そして今回の尾高賞受賞曲、細川俊夫のオーケストラのための渦、呼吸と波の押しては返す動きが大胆なクレッシェンドとデクレッシェンドの交差により表現されている曲で、ホール後方にも金管楽器を配置し、全方位からの音によりそれらを表現していました。水の滴る録音が混ぜられ、最後はその音で終わります。サントリーホール、エッセンフィル、ソチ・冬の国際芸術祭の委嘱、準・メルクルに捧げられています。

 

会場には細川、西村のほか、池辺晋一郎などの姿も。音大関係者も多く来ていたようでしたが、3曲共に聴き応えがあり、ピュアに好奇心が満たされましたし、また聴きたいと思わせるものでありました。

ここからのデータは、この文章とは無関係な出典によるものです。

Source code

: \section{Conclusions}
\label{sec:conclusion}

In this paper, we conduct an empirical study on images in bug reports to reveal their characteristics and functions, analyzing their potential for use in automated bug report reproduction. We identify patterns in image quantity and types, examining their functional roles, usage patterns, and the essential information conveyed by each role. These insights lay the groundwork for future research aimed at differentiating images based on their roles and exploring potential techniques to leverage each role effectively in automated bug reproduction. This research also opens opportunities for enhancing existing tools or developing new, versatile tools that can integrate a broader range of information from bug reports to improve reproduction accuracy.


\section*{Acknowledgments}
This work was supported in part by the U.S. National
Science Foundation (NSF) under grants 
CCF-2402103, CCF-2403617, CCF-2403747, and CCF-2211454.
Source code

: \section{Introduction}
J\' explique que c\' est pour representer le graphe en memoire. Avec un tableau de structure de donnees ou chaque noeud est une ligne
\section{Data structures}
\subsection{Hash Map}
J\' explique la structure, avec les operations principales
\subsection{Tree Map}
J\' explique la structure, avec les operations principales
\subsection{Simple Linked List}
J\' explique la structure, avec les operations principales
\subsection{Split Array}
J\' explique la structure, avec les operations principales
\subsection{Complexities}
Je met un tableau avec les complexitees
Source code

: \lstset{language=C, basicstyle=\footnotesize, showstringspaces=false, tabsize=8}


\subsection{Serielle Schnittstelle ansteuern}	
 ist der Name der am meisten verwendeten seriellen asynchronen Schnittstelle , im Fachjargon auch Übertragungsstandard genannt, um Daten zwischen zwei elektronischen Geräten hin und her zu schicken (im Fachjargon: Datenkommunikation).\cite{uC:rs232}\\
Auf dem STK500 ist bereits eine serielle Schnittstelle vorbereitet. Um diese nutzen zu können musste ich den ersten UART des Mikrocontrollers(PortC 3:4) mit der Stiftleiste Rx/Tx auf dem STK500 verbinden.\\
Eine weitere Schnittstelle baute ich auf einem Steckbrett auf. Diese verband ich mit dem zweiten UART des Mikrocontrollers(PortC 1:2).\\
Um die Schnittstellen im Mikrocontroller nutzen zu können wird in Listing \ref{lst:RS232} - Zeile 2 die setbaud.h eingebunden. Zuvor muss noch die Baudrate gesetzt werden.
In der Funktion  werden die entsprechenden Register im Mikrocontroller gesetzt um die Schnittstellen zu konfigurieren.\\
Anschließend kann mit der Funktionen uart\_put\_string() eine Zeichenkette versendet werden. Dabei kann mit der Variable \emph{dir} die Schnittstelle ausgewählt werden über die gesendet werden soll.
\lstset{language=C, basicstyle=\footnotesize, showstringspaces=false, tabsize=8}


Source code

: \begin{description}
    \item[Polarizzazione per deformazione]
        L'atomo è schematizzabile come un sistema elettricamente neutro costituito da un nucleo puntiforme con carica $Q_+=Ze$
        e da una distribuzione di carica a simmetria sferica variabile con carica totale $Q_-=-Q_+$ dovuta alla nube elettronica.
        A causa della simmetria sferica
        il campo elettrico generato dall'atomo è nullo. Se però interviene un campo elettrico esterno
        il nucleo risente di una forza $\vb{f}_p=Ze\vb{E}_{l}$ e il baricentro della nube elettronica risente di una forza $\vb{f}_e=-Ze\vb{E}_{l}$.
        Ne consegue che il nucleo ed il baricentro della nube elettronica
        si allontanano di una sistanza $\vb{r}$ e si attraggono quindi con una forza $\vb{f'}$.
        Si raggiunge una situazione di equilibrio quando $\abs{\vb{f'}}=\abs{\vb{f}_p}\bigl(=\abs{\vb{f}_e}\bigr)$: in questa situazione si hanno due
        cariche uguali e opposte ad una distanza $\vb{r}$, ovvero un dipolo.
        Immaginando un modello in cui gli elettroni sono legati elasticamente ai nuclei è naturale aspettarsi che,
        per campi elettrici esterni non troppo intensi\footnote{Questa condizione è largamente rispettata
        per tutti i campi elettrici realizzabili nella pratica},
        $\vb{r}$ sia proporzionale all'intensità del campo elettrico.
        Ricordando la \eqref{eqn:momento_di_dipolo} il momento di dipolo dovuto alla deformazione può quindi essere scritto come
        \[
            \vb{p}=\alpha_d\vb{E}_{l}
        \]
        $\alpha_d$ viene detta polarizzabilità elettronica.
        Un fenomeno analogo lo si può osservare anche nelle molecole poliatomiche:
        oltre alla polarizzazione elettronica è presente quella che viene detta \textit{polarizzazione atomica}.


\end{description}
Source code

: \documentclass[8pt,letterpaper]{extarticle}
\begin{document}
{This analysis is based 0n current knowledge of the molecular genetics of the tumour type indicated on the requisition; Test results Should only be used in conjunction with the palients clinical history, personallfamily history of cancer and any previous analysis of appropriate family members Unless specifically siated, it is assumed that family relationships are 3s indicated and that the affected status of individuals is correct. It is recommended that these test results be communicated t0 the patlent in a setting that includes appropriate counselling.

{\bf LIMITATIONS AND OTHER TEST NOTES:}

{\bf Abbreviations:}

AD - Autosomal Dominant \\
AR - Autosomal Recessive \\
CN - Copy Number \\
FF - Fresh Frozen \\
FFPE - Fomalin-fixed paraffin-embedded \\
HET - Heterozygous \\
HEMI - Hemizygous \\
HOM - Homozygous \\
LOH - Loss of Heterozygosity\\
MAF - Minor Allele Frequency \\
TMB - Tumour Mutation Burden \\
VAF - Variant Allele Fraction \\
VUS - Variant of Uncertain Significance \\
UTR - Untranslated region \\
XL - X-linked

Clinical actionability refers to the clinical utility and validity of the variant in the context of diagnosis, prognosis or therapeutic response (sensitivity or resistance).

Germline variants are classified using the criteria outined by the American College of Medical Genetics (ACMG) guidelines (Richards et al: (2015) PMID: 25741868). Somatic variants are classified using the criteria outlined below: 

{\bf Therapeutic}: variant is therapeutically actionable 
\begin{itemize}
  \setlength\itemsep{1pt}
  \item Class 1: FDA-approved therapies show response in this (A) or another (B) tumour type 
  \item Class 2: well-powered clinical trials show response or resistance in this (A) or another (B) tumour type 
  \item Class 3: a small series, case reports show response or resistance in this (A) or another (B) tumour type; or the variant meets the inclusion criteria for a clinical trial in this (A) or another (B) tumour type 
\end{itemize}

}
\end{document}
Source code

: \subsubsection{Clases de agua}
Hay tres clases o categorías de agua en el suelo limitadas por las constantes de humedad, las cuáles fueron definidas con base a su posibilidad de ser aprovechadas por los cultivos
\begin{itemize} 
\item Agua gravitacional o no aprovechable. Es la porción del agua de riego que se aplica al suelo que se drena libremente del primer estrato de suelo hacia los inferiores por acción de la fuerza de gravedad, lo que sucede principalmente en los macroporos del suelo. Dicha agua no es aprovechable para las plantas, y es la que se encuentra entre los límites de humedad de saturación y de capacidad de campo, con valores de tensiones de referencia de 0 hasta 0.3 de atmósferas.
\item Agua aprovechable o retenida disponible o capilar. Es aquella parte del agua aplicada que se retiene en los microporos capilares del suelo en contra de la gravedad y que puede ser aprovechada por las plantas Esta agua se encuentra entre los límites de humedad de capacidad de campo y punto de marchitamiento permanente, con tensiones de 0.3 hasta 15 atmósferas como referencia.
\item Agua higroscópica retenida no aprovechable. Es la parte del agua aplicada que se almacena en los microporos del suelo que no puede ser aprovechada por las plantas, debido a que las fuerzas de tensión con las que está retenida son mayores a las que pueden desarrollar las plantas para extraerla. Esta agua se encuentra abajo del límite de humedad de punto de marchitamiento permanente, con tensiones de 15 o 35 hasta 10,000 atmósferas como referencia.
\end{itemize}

8月にFM放送もあるとのこと、タイミング合えば自宅でまた聴こうと思います、では。

 

<聴きどころ>
自由を奪われた私たちが耳を傾けるべき3人の声

 コロナ禍によって昨年中止となったN響「Music Tomorrow」が再び開催されることになった。プログラムは第68回尾高賞受賞作品の細川俊夫《渦》(2019)とNHK交響楽団委嘱作品の西村朗《華開世界》(世界初演)、そして第19回尾高賞受賞作である間宮芳生《ピアノ協奏曲第2番》(1970、NHK委嘱作品)の3作品である。新旧2つの受賞作品が一夜の演奏会で聴けることは稀で、尾高賞に関して細川作品が4回、西村作品が5回、間宮作品が2回と、それぞれ受賞しており、歴代の尾高賞受賞曲の作曲者3人の作品が並ぶ形となった。
 細川俊夫の《渦》は二群のオーケストラを用いた作品で、この編成が陰陽の音宇宙を表象する。Es(ミ♭)の波動が内包する多彩な音世界が堆積、渦巻きながら生成変化していき、最後に静寂に満ちた光へと至る。西村朗の《華開世界》は、老梅の開花が世界全体に参与するという道元禅師の「華開世界起」(『正法眼蔵』)を読み替えた作品である。打楽器、ピアノなどを含む楽器グループが先導しながら流体的に生起しながら世界を色鮮やかに開いていくだろう。そして間宮の《ピアノ協奏曲第2番》はピアノ・ソロによる「希求の声(祈り)」で開始される。求めるためには戦う覚悟が不可欠であり、この内的主題はオーケストラとの格闘を経ながらさまざまに試されていく。当然、演奏には高度な技巧と精神集中が要求されるが、ミラノで活動している2人の日本人、ピアノ・ソロの吉川隆弘と、作曲家であり指揮者として活動する杉山洋一のN響初登壇も大きな話題のひとつである。3人の作曲家は異なる世界を見据えているが、「光、自然世界(悟り)、祈り」という3つのキーワードには、コロナ禍で自由を奪われたわれわれにとって、耳を傾けるべき大切な声が秘められている。